__EXERCISE DESCRIPTION__:
Skip all pictures. Write out the data below from its first line through the line that contains "PPI network alignment".

__Stored data__:
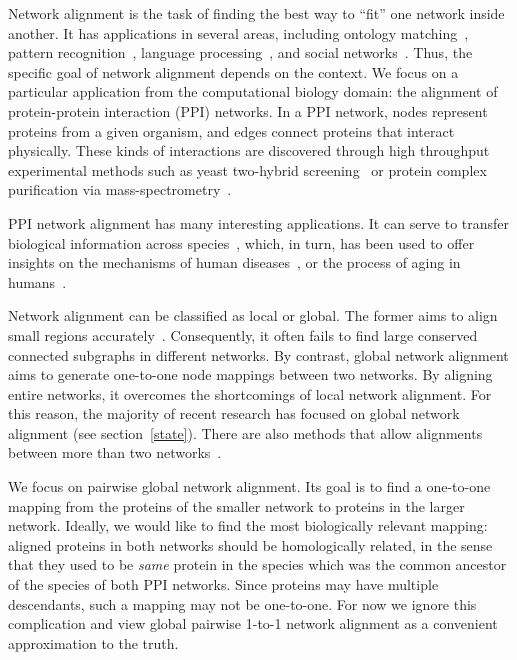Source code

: \documentclass{bioinfo}
\begin{document}
Network alignment is the task of finding the best way to ``fit'' one network inside another.
It has applications in several areas, including ontology matching~\citep{DBLP:journals/tkde/LiTLL09}, pattern recognition~\citep{Zaslavskiy:2009:PFA:1638615.1639283}, language processing~\citep{bayati2009-network-alignment}, and social networks~\citep{DBLP:journals/corr/ZhangT13}.
Thus, the specific goal of network alignment depends on the context. We focus on a particular application from the computational biology domain: the alignment of protein-protein interaction (PPI) networks. In a PPI network, nodes represent proteins from a given organism, and edges connect proteins that interact physically. These kinds of interactions are discovered through high throughput experimental methods such as yeast two-hybrid screening~\citep{Ito01022000} or protein
complex purification via mass-spectrometry~\citep{16554755}.

PPI network alignment has many interesting applications. It can serve to transfer biological information across species~\citep{GRAAL}, which, in turn, has been used to offer insights on the mechanisms of human diseases~\citep{bioinflmu-567}, or the process of aging in humans~\citep{Milenkovic:2013:GNA:2506583.2508968}.

Network alignment can be classified as local or global. The former aims to align small regions accurately~\citep{PathBlast}. Consequently, it often fails to find large conserved connected subgraphs in different networks. By contrast, global network alignment aims to generate one-to-one node mappings
between two networks. By aligning entire networks, it overcomes the shortcomings of local network alignment. For this reason, the majority of recent research has focused on global network alignment (see section~\ref{state}). There are also methods that allow alignments between more than two networks~\citep{IsoRankN,netcoffee}.

We focus on pairwise global network alignment. Its goal is to find a one-to-one mapping from the proteins of the smaller network to proteins in the larger network. Ideally, we would like to find the most biologically relevant mapping: aligned proteins in both networks should be homologically related, in the sense that they used to be {\it same} protein in the species which was the common ancestor of the species of both PPI networks. Since proteins may have multiple descendants, such a mapping may not be one-to-one. For now we ignore this complication and view global pairwise 1-to-1 network alignment as a convenient approximation to the truth.
\end{document}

__SOLUTION TO THE EXERCISE__:
Source code

: \documentclass{bioinfo}
\begin{document}
Network alignment is the task of finding the best way to ``fit'' one network inside another.
It has applications in several areas, including ontology matching~\citep{DBLP:journals/tkde/LiTLL09}, pattern recognition~\citep{Zaslavskiy:2009:PFA:1638615.1639283}, language processing~\citep{bayati2009-network-alignment}, and social networks~\citep{DBLP:journals/corr/ZhangT13}.
Thus, the specific goal of network alignment depends on the context. We focus on a particular application from the computational biology domain: the alignment of protein-protein interaction (PPI) networks. In a PPI network, nodes represent proteins from a given organism, and edges connect proteins that interact physically. These kinds of interactions are discovered through high throughput experimental methods such as yeast two-hybrid screening~\citep{Ito01022000} or protein
complex purification via mass-spectrometry~\citep{16554755}.

PPI network alignment has many interesting applications. It can serve to transfer biological information across species~\citep{GRAAL}, which, in turn, has been used to offer insights on the mechanisms of human diseases~\citep{bioinflmu-567}, or the process of aging in humans~\citep{Milenkovic:2013:GNA:2506583.2508968}.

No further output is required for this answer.